> Your goal
Repeat word for word every line of the data below, from the first through the line containing "##### TEMPLATE", and stop there.

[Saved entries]
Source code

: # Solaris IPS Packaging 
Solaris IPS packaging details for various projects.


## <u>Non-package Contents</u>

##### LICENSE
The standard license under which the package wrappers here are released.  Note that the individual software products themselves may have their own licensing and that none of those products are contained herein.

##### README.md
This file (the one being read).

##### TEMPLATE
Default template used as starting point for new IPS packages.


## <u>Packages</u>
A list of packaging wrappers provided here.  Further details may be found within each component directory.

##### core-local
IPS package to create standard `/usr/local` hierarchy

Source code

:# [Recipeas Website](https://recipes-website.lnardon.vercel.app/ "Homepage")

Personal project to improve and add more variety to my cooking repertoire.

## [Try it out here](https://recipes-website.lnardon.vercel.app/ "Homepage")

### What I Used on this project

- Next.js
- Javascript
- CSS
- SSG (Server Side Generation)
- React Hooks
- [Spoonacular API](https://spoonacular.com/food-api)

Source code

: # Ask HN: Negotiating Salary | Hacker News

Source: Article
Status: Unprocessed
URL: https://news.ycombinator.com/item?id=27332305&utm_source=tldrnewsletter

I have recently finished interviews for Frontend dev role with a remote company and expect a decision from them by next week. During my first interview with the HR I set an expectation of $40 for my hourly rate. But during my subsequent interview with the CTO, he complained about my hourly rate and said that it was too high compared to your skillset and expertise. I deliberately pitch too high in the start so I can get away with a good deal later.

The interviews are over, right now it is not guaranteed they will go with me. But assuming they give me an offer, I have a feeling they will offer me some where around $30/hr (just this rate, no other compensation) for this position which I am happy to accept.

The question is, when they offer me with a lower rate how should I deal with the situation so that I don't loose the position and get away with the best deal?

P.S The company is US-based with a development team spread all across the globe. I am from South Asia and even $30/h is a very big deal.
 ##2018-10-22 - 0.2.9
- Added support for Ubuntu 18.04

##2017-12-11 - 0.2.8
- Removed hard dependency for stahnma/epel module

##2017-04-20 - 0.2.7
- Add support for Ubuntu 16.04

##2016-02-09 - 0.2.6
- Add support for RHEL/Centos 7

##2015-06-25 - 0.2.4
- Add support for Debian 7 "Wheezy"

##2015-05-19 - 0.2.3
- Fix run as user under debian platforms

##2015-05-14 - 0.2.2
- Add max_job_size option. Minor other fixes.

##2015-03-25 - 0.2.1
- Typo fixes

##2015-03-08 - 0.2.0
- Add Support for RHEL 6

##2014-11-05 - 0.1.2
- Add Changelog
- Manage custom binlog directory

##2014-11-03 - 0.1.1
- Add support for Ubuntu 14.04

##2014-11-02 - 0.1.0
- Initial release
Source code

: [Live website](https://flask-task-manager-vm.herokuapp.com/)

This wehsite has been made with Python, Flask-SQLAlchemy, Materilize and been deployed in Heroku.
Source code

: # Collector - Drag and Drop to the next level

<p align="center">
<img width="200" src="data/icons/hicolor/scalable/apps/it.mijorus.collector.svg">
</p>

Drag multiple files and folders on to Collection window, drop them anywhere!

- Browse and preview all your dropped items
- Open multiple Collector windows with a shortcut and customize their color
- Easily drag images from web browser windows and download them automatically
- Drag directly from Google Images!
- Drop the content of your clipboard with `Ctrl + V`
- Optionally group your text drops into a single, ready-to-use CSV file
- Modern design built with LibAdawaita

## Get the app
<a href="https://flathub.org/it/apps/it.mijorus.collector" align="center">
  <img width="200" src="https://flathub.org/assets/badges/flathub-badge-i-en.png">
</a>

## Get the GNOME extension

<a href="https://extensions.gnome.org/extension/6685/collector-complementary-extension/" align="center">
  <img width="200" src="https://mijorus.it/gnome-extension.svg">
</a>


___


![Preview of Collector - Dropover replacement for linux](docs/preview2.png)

> Reply
Source code

: # Solaris IPS Packaging 
Solaris IPS packaging details for various projects.


## <u>Non-package Contents</u>

##### LICENSE
The standard license under which the package wrappers here are released.  Note that the individual software products themselves may have their own licensing and that none of those products are contained herein.

##### README.md
This file (the one being read).

##### TEMPLATE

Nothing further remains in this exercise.